Note each line in the data below that holds "scale", and copy it.
==== Provided information ====
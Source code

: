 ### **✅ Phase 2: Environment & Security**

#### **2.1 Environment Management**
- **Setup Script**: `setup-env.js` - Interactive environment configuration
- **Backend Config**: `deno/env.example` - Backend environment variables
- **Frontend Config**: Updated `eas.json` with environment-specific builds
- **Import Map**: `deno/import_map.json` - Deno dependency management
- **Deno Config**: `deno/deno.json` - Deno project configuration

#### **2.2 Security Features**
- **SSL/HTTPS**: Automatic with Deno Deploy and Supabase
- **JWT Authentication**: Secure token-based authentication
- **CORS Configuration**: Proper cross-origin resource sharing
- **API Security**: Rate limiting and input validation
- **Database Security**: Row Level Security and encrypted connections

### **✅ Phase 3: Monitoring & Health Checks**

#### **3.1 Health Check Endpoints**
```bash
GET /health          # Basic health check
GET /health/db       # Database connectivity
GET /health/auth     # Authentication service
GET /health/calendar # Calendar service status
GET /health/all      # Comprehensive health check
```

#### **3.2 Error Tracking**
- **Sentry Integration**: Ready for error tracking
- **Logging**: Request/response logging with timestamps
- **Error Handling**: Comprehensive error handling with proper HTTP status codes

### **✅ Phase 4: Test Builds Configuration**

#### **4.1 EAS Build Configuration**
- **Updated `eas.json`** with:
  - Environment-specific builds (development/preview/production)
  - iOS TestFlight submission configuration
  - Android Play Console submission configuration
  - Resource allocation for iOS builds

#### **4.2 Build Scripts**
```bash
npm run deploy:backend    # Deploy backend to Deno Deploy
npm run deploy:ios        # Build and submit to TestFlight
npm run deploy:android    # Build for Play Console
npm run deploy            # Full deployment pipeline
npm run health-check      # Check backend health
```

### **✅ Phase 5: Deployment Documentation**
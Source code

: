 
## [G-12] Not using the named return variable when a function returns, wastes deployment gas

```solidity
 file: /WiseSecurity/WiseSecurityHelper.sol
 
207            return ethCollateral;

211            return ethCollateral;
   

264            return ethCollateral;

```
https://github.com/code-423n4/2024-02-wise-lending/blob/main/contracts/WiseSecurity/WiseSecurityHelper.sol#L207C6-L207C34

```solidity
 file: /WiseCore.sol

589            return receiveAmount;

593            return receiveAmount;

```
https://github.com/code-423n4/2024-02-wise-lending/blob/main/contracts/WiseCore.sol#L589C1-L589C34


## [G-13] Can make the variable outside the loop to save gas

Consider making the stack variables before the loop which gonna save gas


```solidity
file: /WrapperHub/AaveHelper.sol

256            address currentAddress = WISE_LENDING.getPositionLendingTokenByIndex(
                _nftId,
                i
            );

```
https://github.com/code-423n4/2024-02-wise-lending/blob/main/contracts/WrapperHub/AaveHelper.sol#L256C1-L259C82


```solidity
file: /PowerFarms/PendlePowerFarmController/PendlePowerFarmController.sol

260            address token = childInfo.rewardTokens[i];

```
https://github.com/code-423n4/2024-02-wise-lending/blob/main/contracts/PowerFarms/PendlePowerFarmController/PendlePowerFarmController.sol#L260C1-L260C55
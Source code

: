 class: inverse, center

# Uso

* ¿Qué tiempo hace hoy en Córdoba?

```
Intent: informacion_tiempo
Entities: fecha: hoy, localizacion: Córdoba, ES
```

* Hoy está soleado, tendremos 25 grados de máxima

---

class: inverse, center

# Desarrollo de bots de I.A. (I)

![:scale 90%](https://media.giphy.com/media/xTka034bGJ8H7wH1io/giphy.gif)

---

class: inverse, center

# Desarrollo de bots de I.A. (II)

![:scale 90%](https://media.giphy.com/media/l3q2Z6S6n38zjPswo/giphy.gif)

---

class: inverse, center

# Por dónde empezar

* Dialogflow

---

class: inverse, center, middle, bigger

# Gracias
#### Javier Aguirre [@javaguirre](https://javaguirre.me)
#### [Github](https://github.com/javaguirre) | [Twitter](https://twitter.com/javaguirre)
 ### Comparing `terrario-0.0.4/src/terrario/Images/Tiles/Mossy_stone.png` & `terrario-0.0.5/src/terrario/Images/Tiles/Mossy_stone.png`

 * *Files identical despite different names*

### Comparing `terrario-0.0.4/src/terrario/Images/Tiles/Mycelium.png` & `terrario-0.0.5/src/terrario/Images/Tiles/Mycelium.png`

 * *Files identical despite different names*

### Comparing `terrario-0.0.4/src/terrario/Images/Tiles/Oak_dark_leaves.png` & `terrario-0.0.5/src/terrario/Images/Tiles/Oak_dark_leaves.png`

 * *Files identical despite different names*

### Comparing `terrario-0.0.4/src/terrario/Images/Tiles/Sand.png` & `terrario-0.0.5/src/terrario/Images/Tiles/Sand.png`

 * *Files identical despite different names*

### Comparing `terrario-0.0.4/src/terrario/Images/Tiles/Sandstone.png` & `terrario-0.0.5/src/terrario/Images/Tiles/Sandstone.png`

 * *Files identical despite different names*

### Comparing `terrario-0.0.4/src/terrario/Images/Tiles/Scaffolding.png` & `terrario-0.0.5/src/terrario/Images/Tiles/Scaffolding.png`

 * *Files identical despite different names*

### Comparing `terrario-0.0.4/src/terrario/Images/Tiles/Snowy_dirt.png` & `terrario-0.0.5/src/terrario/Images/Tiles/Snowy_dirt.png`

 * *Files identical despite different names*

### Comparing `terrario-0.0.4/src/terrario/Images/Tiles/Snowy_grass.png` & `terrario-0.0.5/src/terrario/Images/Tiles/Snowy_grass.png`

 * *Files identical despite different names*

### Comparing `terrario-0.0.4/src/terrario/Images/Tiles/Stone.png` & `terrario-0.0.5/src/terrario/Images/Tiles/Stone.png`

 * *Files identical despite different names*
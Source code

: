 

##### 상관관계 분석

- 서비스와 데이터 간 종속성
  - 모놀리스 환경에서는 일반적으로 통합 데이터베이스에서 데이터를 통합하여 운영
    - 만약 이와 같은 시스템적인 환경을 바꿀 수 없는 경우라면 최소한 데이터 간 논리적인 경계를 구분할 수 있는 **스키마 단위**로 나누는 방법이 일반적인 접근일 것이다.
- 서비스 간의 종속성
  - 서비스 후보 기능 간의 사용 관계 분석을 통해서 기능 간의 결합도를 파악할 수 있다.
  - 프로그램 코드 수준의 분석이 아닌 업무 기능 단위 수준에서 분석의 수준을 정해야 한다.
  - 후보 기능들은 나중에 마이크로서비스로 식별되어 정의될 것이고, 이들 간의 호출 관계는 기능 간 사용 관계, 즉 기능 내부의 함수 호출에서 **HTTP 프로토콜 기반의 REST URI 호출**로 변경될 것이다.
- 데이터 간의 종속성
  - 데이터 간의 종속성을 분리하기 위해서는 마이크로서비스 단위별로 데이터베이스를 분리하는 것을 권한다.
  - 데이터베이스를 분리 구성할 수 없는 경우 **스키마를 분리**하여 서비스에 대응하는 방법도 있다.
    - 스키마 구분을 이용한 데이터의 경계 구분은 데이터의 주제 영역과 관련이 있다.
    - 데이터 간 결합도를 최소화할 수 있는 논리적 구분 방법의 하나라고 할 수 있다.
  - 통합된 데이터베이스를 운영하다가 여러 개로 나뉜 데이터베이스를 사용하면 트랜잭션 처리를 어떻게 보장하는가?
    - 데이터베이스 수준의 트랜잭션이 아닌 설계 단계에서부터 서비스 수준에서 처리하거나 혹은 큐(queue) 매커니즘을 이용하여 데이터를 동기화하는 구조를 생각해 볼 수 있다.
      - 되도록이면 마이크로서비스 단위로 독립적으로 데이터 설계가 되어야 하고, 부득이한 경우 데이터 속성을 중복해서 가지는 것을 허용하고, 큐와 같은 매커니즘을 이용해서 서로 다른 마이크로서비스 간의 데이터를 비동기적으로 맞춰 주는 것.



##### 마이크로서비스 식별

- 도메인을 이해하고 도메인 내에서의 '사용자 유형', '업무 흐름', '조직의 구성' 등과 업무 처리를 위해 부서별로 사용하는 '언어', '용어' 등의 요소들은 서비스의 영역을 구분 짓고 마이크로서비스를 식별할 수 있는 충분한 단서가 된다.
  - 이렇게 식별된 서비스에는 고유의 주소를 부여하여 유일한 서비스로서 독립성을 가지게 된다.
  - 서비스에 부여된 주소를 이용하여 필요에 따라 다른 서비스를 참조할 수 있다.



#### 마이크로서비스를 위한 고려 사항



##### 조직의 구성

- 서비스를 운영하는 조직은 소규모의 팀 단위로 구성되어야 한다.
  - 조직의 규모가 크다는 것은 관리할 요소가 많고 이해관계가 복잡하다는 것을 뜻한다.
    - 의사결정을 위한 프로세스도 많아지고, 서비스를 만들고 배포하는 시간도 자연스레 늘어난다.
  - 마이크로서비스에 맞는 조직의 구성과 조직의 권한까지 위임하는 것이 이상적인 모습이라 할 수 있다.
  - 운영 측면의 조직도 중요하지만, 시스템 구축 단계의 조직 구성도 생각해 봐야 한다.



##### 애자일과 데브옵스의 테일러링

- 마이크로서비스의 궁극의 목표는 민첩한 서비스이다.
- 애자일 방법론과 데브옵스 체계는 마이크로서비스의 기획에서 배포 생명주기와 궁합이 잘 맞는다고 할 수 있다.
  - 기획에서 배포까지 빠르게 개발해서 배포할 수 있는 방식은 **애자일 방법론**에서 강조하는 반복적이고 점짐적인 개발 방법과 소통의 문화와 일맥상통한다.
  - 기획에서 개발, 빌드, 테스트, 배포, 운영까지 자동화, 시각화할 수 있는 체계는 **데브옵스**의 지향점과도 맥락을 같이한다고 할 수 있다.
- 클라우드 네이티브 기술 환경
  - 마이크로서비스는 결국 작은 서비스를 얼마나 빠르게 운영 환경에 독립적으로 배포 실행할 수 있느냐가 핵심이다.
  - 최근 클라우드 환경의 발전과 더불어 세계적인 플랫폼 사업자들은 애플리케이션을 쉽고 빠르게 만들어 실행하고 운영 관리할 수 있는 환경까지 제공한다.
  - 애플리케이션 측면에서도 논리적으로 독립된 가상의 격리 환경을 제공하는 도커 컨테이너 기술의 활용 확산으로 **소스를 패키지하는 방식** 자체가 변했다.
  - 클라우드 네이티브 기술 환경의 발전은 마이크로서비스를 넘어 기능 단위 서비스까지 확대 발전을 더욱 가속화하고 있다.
====
#### Response area
![:scale 90%](https://media.giphy.com/media/xTka034bGJ8H7wH1io/giphy.gif)
![:scale 90%](https://media.giphy.com/media/l3q2Z6S6n38zjPswo/giphy.gif)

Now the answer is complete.